TASK GOAL: Task for the records below: please retype exactly and only the lines from the first through the one with "uncomputing it is", with every picture omitted.

DATA FOR THIS EXERCISE:
————————

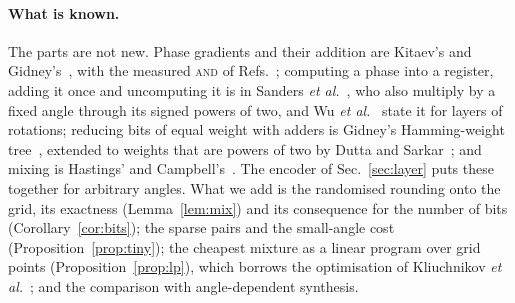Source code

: \documentclass[aps,prx,twocolumn,superscriptaddress,nofootinbib,longbibliography]{revtex4-2}
\theoremstyle{remark}
\newcommand{\AND}{\textup{\textsc{and}}}
\begin{document}
\paragraph*{What is known.} The parts are not new. Phase gradients and their addition are
Kitaev's and Gidney's~\cite{Kitaev2002,Gidney2018}, with the measured \AND{} of
Refs.~\cite{Jones2013,Gidney2018}; computing a phase into a register, adding it once and
uncomputing it is in Sanders \textit{et al.}~\cite{Sanders2020}, who also multiply by a fixed
angle through its signed powers of two, and Wu \textit{et al.}~\cite{Wu2026} state it for layers
of rotations; reducing bits of equal weight with adders is Gidney's Hamming-weight
tree~\cite{Gidney2018,Kivlichan2020}, extended to weights that are powers of two by Dutta and
Sarkar~\cite{Dutta2026}; and mixing is Hastings' and Campbell's~\cite{Hastings2017,Campbell2017}.
The encoder of Sec.~\ref{sec:layer} puts these together for arbitrary angles. What we add is the
randomised rounding onto the grid, its exactness (Lemma~\ref{lem:mix}) and its consequence for
the number of bits (Corollary~\ref{cor:bits}); the sparse pairs and the small-angle cost
(Proposition~\ref{prop:tiny}); the cheapest mixture as a linear program over grid points
(Proposition~\ref{prop:lp}), which borrows the optimisation of Kliuchnikov
\textit{et al.}~\cite{Kliuchnikov2023}; and the comparison with angle-dependent synthesis.
\end{document}
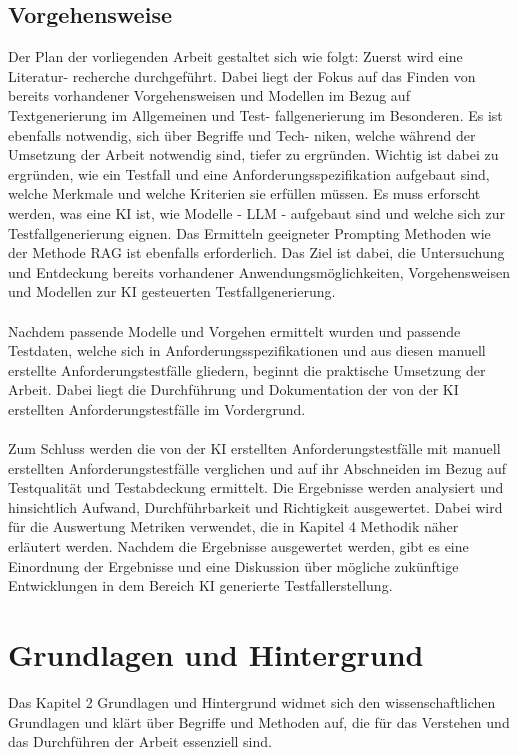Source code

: \documentclass[12pt,toc=bib,toc=listof]{scrreprt}
\begin{document}
\section{Vorgehensweise} %
\label{sec:vorgehensweise}
Der Plan der vorliegenden Arbeit gestaltet sich wie folgt: Zuerst wird eine Literatur-
recherche durchgeführt. Dabei liegt der Fokus auf das Finden von bereits vorhandener
Vorgehensweisen und Modellen im Bezug auf Textgenerierung im Allgemeinen und Test-
fallgenerierung im Besonderen. Es ist ebenfalls notwendig, sich über Begriffe und Tech-
niken, welche während der Umsetzung der Arbeit notwendig sind, tiefer zu ergründen. 
Wichtig ist dabei zu ergründen, wie ein Testfall und eine Anforderungsspezifikation aufgebaut sind, welche Merkmale und welche Kriterien sie erfüllen müssen. Es muss erforscht werden, was eine KI ist, wie Modelle - LLM - aufgebaut sind und welche sich zur Testfallgenerierung eignen. Das Ermitteln geeigneter Prompting Methoden wie der Methode RAG ist ebenfalls erforderlich. Das Ziel ist dabei, die Untersuchung und Entdeckung bereits vorhandener Anwendungsmöglichkeiten, Vorgehensweisen und Modellen zur KI gesteuerten Testfallgenerierung.\\
\\
Nachdem passende Modelle und Vorgehen ermittelt wurden und passende Testdaten, welche sich in Anforderungsspezifikationen und aus diesen manuell erstellte Anforderungstestfälle gliedern, beginnt die praktische Umsetzung der Arbeit. Dabei liegt die Durchführung und Dokumentation der von der KI erstellten Anforderungstestfälle im Vordergrund.\\
\\
Zum Schluss werden die von der KI erstellten Anforderungstestfälle mit manuell erstellten Anforderungstestfälle verglichen und auf ihr Abschneiden im Bezug auf Testqualität und Testabdeckung ermittelt. Die Ergebnisse werden analysiert und hinsichtlich Aufwand, Durchführbarkeit und Richtigkeit ausgewertet. Dabei wird für die Auswertung Metriken verwendet, die in Kapitel 4 Methodik näher erläutert werden. Nachdem die Ergebnisse ausgewertet werden, gibt es eine Einordnung der Ergebnisse und eine Diskussion über mögliche zukünftige Entwicklungen in dem Bereich KI generierte Testfallerstellung.

\chapter{Grundlagen und Hintergrund} %
\label{sec:grundlagenUndHintergrund}
Das Kapitel 2 Grundlagen und Hintergrund widmet sich den wissenschaftlichen Grundlagen und klärt über Begriffe und Methoden auf, die für das Verstehen und das Durchführen der Arbeit essenziell sind.
\end{document}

————————

RESPONSE TO THE TASK:
Source code

: \documentclass[aps,prx,twocolumn,superscriptaddress,nofootinbib,longbibliography]{revtex4-2}
\theoremstyle{remark}
\newcommand{\AND}{\textup{\textsc{and}}}
\begin{document}
\paragraph*{What is known.} The parts are not new. Phase gradients and their addition are
Kitaev's and Gidney's~\cite{Kitaev2002,Gidney2018}, with the measured \AND{} of
Refs.~\cite{Jones2013,Gidney2018}; computing a phase into a register, adding it once and
uncomputing it is in Sanders \textit{et al.}~\cite{Sanders2020}, who also multiply by a fixed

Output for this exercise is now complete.